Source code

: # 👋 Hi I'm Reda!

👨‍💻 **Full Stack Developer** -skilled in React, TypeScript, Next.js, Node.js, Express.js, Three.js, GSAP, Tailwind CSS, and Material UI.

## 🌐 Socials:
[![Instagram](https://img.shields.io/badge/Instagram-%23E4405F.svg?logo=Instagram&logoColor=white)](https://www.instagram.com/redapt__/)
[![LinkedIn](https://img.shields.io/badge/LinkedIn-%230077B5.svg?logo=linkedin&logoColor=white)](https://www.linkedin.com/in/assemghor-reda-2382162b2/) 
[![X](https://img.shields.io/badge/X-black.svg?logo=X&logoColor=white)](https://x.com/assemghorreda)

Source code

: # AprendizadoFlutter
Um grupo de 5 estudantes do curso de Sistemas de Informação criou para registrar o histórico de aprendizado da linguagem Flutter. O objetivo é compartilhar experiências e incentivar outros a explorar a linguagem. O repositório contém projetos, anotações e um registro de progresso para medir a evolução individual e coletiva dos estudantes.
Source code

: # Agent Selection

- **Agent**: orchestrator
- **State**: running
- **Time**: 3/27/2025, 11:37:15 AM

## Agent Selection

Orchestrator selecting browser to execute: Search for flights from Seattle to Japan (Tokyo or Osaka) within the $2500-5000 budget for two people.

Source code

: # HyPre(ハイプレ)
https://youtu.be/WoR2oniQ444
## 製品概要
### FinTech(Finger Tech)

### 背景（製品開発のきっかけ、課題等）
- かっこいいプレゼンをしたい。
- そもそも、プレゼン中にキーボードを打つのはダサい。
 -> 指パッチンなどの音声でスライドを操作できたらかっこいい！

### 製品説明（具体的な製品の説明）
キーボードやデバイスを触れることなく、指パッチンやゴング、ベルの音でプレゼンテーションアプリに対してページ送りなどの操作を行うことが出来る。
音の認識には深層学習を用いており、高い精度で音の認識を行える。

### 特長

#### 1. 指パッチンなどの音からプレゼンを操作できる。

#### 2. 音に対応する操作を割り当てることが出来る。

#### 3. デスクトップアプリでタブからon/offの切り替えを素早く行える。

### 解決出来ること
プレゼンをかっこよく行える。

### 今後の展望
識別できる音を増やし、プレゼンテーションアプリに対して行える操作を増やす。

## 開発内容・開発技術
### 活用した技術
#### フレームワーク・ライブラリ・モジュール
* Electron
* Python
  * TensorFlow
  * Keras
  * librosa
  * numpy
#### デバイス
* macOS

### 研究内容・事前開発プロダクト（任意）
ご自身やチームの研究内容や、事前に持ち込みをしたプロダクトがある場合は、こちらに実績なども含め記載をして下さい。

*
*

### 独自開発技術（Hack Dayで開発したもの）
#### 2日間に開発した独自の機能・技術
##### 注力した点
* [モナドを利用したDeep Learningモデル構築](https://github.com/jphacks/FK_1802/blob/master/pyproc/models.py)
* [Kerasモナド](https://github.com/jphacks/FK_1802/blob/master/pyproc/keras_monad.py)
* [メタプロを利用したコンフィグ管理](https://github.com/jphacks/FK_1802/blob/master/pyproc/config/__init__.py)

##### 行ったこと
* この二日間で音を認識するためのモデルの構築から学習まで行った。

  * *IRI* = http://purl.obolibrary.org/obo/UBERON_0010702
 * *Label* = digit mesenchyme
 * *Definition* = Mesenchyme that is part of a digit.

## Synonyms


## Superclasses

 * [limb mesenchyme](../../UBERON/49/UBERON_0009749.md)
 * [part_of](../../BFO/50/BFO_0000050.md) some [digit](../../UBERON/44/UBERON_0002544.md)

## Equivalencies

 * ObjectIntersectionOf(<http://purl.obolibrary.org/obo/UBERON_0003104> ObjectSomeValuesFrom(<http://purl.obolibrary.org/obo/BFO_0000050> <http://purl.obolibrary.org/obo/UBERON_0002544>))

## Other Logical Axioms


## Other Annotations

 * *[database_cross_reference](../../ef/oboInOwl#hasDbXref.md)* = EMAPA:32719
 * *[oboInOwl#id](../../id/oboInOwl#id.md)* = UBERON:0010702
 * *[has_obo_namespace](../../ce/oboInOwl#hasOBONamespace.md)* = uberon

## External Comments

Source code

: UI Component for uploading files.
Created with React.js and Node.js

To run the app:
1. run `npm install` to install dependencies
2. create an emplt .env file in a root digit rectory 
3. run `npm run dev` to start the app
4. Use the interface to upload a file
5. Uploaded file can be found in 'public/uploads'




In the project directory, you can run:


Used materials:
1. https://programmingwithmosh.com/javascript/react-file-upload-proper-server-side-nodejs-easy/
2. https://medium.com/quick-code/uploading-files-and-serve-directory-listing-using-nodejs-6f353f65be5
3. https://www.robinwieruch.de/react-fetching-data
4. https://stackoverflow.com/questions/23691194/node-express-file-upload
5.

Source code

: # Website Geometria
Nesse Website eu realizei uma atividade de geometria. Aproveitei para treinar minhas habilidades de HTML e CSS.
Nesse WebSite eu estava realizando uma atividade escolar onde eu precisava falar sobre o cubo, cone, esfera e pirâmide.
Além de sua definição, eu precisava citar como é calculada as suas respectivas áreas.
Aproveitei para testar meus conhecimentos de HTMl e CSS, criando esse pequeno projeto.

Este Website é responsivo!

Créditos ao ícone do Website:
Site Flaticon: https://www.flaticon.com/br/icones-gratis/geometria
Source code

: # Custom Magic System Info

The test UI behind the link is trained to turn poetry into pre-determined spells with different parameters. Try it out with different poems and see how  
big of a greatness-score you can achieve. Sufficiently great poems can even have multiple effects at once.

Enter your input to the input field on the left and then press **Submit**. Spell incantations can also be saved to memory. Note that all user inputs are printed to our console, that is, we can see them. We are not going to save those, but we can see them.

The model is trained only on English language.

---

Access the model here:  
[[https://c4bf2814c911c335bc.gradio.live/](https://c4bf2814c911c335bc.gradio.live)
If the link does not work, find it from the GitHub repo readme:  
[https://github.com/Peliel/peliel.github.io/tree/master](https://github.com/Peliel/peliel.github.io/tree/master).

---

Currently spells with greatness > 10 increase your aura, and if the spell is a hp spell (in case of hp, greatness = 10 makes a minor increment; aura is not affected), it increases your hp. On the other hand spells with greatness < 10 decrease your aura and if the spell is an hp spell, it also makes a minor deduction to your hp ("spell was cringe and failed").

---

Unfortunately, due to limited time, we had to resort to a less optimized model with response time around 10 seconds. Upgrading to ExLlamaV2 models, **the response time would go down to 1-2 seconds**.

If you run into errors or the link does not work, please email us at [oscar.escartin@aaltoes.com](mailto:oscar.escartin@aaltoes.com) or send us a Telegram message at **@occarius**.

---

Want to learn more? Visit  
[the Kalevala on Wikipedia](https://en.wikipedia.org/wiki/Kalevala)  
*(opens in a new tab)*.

Description of the task. Find each line in the records above that contains "blob", and copy it.

Written reply.
* [モナドを利用したDeep Learningモデル構築](https://github.com/jphacks/FK_1802/blob/master/pyproc/models.py)
* [Kerasモナド](https://github.com/jphacks/FK_1802/blob/master/pyproc/keras_monad.py)
* [メタプロを利用したコンフィグ管理](https://github.com/jphacks/FK_1802/blob/master/pyproc/config/__init__.py)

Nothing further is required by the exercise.